* [Task goal]: Show each line of the records below where the word "medium" occurs.

(Data records)
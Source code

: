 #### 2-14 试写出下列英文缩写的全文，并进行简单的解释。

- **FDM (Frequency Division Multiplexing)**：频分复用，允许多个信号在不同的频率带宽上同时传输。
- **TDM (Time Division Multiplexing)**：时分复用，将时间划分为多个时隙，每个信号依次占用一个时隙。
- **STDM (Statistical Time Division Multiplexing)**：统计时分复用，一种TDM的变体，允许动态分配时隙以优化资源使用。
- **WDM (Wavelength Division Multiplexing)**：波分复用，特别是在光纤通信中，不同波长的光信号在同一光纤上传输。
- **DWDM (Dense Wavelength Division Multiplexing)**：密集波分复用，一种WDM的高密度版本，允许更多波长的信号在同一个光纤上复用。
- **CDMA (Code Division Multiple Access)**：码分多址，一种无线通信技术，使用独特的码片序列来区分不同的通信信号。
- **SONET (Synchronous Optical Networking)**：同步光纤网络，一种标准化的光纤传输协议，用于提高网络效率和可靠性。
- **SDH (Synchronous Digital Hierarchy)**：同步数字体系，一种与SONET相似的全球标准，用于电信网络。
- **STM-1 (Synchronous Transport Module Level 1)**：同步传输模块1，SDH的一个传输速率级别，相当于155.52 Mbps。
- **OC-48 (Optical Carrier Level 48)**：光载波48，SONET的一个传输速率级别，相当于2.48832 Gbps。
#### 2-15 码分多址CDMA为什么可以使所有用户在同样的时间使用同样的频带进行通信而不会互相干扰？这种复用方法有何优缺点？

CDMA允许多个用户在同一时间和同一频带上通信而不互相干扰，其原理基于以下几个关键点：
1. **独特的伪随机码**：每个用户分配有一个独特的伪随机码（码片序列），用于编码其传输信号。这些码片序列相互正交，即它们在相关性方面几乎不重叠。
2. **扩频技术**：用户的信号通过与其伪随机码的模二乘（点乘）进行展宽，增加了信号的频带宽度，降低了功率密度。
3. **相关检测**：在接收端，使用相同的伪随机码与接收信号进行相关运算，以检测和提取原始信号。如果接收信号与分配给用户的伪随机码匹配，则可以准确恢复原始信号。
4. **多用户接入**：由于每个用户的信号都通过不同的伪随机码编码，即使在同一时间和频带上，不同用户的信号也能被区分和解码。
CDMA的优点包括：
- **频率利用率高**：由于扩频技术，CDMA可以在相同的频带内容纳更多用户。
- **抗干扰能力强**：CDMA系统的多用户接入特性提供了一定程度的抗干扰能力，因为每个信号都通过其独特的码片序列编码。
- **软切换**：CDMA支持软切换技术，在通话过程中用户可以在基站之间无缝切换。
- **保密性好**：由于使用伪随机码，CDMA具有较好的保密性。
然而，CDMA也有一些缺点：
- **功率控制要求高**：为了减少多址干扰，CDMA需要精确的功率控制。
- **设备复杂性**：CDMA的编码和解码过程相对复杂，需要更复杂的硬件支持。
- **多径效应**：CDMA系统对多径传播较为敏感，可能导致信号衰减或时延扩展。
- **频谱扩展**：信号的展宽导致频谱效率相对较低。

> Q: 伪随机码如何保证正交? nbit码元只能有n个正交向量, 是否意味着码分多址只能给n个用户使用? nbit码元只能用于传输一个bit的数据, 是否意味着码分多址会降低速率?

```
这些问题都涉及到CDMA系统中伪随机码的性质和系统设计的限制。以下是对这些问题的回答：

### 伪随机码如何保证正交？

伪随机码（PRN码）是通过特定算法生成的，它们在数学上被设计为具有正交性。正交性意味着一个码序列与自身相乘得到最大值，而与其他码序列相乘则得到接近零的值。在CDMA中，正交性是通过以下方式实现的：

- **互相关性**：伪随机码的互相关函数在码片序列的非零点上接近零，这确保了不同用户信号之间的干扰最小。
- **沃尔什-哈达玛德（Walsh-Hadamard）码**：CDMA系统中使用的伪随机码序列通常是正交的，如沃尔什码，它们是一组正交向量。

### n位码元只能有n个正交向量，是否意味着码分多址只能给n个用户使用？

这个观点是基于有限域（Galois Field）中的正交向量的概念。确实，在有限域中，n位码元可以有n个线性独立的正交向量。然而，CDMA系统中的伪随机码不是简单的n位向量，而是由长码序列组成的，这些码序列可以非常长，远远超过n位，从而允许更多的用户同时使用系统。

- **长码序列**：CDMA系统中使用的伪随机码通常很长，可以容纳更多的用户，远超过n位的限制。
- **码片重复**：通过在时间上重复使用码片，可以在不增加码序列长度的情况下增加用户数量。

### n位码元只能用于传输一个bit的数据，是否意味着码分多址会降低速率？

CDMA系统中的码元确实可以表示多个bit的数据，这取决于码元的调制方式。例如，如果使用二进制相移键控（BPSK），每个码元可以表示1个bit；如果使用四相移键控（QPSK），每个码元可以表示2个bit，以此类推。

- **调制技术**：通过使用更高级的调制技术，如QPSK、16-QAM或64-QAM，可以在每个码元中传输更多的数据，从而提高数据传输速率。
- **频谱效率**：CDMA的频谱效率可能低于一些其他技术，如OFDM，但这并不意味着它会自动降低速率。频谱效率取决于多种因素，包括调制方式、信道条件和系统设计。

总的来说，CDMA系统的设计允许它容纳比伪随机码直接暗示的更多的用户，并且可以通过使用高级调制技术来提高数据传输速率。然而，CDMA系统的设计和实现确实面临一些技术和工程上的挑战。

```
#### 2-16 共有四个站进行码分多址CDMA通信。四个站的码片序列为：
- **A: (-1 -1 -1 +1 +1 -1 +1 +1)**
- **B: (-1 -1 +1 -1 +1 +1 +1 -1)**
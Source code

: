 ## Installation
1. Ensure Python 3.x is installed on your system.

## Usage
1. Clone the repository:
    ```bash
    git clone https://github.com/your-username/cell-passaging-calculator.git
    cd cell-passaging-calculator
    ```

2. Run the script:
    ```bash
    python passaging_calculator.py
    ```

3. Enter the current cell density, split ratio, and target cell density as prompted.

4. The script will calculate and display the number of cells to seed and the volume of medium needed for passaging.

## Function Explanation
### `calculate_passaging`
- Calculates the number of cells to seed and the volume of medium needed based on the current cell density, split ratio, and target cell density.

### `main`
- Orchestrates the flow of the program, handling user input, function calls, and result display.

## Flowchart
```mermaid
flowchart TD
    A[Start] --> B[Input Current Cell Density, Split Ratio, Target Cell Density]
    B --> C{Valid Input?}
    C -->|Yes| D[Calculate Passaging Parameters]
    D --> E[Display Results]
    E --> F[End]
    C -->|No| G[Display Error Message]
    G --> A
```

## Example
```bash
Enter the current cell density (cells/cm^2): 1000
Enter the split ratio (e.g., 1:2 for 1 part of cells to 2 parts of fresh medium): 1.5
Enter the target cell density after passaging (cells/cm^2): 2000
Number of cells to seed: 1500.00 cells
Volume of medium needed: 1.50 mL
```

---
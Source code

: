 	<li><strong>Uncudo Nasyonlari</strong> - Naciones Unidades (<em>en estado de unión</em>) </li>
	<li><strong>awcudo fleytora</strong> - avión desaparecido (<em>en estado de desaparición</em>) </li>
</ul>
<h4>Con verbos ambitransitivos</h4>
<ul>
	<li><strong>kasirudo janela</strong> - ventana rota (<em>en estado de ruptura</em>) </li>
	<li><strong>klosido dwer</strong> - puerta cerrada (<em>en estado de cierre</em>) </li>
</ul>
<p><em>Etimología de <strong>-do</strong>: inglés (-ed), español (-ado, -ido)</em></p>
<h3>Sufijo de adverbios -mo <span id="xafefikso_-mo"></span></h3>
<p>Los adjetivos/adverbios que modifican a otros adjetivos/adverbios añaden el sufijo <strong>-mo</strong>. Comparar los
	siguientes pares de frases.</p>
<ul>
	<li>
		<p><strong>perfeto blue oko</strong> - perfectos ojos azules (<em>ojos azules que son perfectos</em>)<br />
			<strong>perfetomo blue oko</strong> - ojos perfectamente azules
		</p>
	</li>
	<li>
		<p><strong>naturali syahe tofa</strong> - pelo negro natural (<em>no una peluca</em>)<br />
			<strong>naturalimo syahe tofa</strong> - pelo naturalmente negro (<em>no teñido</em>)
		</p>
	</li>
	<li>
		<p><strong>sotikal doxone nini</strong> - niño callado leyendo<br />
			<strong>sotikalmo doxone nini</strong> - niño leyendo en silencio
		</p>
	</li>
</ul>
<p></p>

* [Exercise solution]:
4. The script will calculate and display the number of cells to seed and the volume of medium needed for passaging.
- Calculates the number of cells to seed and the volume of medium needed based on the current cell density, split ratio, and target cell density.
Enter the split ratio (e.g., 1:2 for 1 part of cells to 2 parts of fresh medium): 1.5
Volume of medium needed: 1.50 mL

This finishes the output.